[Supplied data]
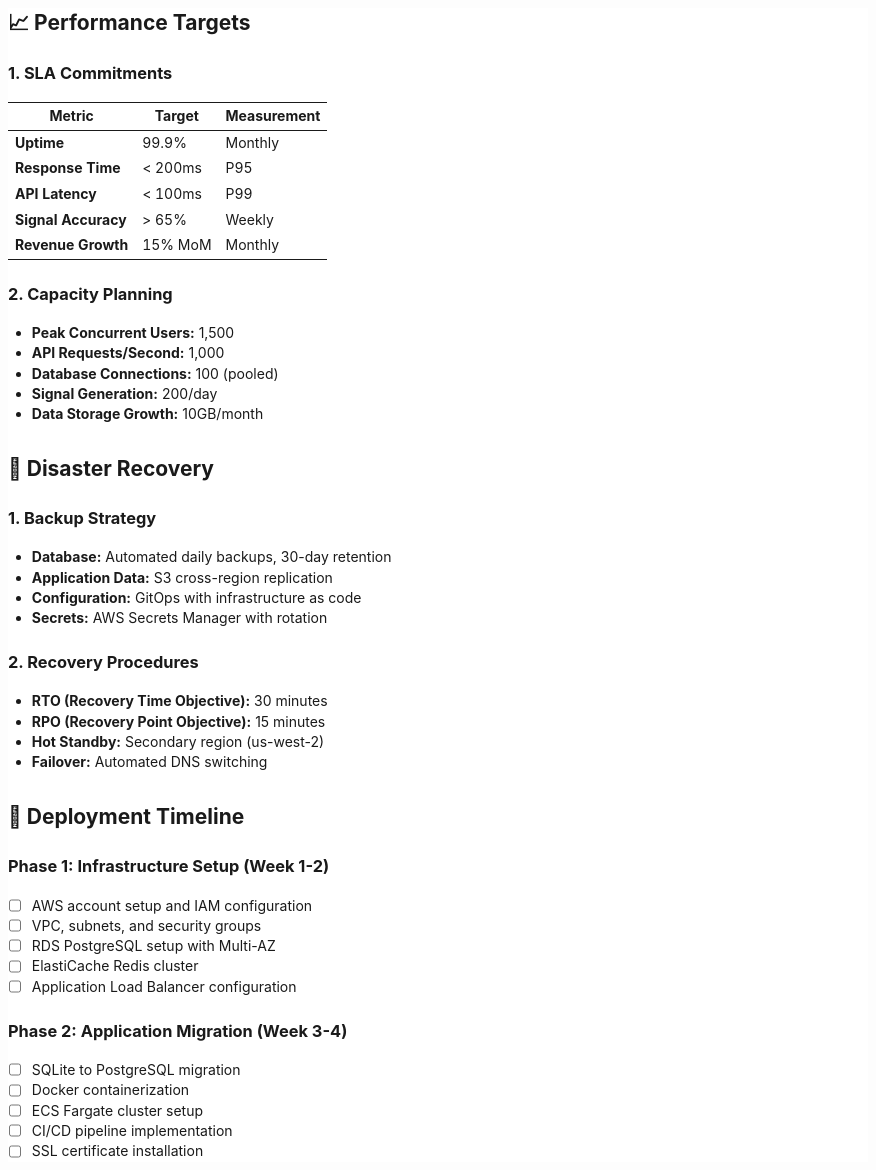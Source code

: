 ## 📈 Performance Targets

### 1. SLA Commitments
| Metric | Target | Measurement |
|--------|---------|-------------|
| **Uptime** | 99.9% | Monthly |
| **Response Time** | < 200ms | P95 |
| **API Latency** | < 100ms | P99 |
| **Signal Accuracy** | > 65% | Weekly |
| **Revenue Growth** | 15% MoM | Monthly |

### 2. Capacity Planning
- **Peak Concurrent Users:** 1,500
- **API Requests/Second:** 1,000
- **Database Connections:** 100 (pooled)
- **Signal Generation:** 200/day
- **Data Storage Growth:** 10GB/month

## 🚨 Disaster Recovery

### 1. Backup Strategy
- **Database:** Automated daily backups, 30-day retention
- **Application Data:** S3 cross-region replication
- **Configuration:** GitOps with infrastructure as code
- **Secrets:** AWS Secrets Manager with rotation

### 2. Recovery Procedures
- **RTO (Recovery Time Objective):** 30 minutes
- **RPO (Recovery Point Objective):** 15 minutes
- **Hot Standby:** Secondary region (us-west-2)
- **Failover:** Automated DNS switching

## 📅 Deployment Timeline

### Phase 1: Infrastructure Setup (Week 1-2)
- [ ] AWS account setup and IAM configuration
- [ ] VPC, subnets, and security groups
- [ ] RDS PostgreSQL setup with Multi-AZ
- [ ] ElastiCache Redis cluster
- [ ] Application Load Balancer configuration

### Phase 2: Application Migration (Week 3-4)
- [ ] SQLite to PostgreSQL migration
- [ ] Docker containerization
- [ ] ECS Fargate cluster setup
- [ ] CI/CD pipeline implementation
- [ ] SSL certificate installation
[/Supplied data]
■ **What is expected**:
Could you please return the entries above exactly, minus the pictures?

■ **Answer for this exercise**:
Source code

: ## 📈 Performance Targets

### 1. SLA Commitments
| Metric | Target | Measurement |
|--------|---------|-------------|
| **Uptime** | 99.9% | Monthly |
| **Response Time** | < 200ms | P95 |
| **API Latency** | < 100ms | P99 |
| **Signal Accuracy** | > 65% | Weekly |
| **Revenue Growth** | 15% MoM | Monthly |

### 2. Capacity Planning
- **Peak Concurrent Users:** 1,500
- **API Requests/Second:** 1,000
- **Database Connections:** 100 (pooled)
- **Signal Generation:** 200/day
- **Data Storage Growth:** 10GB/month

## 🚨 Disaster Recovery

### 1. Backup Strategy
- **Database:** Automated daily backups, 30-day retention
- **Application Data:** S3 cross-region replication
- **Configuration:** GitOps with infrastructure as code
- **Secrets:** AWS Secrets Manager with rotation

### 2. Recovery Procedures
- **RTO (Recovery Time Objective):** 30 minutes
- **RPO (Recovery Point Objective):** 15 minutes
- **Hot Standby:** Secondary region (us-west-2)
- **Failover:** Automated DNS switching

## 📅 Deployment Timeline

### Phase 1: Infrastructure Setup (Week 1-2)
- [ ] AWS account setup and IAM configuration
- [ ] VPC, subnets, and security groups
- [ ] RDS PostgreSQL setup with Multi-AZ
- [ ] ElastiCache Redis cluster
- [ ] Application Load Balancer configuration

### Phase 2: Application Migration (Week 3-4)
- [ ] SQLite to PostgreSQL migration
- [ ] Docker containerization
- [ ] ECS Fargate cluster setup
- [ ] CI/CD pipeline implementation
- [ ] SSL certificate installation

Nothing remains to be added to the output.